Not long after, she’s approached by British covert operations. It turns out her fluent French would be key in aiding the Resistance behind enemy lines. But what can she do, she says, she’s just a girl. It’s a tale of empowerment, but hardly a believable one for many. We see little evidence of it, but we are told she takes like a duck to water to rifle training, skydiving and the like.
But the training scenes sum up everything wrong with British cinema of the time. It all seems like a farce now: the would-be British spies train in knitted vests and shirts, and mutter: “Oh, what I’d give for a nice hot cup of tea” as they stumble over the assault course.
Sadly the action scenes hardly seems any more believable. What should be a taught and tense affair, as Violette tries to stay unnoticed in Rouen, is all rather polite; everyone, Nazis and all wonder around the ruins being very civilized to each other. Even the torture scenes seem quite pleasant, if such a thing is possible. It’s a very different kettle of fish from the realism of Melville’s Army of Shadows.
The film is typical of reservation of the time: her husband is soon killed in action, but everyone maintains a British stuff upper lip, camera included. When her mother comes to break the news to her, the telegram in hand, she closes the door behind her, leaving the camera and us outside in the corridor. No tears on display, by Jove.

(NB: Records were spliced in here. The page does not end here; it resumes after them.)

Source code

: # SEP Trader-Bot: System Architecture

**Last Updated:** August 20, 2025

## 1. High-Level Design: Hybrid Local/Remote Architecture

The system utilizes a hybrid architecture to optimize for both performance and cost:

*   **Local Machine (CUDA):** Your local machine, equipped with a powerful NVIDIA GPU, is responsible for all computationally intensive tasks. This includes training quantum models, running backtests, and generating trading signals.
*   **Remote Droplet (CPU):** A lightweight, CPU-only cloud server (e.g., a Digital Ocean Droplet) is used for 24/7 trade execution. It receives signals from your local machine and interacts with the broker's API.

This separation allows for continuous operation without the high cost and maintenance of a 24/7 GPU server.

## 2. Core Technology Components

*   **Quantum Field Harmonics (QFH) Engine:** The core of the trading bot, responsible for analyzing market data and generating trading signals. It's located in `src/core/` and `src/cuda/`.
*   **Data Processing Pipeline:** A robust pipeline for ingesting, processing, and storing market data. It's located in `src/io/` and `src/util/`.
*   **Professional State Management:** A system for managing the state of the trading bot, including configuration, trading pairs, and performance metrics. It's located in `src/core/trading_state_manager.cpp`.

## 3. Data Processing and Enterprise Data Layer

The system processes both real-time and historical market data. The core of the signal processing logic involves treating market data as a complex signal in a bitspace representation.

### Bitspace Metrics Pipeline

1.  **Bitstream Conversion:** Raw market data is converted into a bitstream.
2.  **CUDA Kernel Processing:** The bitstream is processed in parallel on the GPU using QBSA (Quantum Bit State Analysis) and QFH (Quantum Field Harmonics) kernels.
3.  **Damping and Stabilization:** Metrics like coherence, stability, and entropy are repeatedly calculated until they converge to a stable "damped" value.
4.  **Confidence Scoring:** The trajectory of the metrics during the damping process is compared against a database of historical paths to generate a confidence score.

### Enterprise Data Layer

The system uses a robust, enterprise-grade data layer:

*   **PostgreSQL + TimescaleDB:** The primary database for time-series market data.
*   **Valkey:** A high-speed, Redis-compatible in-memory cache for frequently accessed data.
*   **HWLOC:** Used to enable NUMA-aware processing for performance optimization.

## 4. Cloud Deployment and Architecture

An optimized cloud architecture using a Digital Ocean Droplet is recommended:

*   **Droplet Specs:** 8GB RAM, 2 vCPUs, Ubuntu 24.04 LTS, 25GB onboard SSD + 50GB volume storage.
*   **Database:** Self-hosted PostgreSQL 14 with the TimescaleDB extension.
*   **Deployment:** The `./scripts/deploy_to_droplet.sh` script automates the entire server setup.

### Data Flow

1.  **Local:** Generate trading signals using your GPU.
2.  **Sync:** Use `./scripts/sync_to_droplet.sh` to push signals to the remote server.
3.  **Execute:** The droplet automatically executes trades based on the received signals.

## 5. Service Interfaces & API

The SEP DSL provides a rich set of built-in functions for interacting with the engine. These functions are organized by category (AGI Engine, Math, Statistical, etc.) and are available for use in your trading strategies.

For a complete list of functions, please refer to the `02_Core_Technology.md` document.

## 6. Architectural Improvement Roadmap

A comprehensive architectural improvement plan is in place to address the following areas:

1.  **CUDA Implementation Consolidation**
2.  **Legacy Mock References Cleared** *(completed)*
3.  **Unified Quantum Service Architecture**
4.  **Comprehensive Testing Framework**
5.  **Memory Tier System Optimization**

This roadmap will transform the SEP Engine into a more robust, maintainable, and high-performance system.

Yet attractive women with her talents often played a different role in occupied territory than just passing on messages (massages, maybe). Is this a subtext implied in her flirting with the local Nazi CO? Either way, something so shocking for prudish audiences would never be made explicit. It’s a topic explored much more recently, and perhaps accurately, in Paul Verhoeven’s Black Book, when the protagonist is asked how far she is prepared to go to help the effort.
Despite its setting, Carve Her Name is like any other British melodrama of the 1950s, like an upper class, bland episode of Coronation Street, only set in Vichy, France. Yes, it was based on a true story, and Violette Szabo should be remembered, but it’s a pity the film honouring her had to be so unmemorable.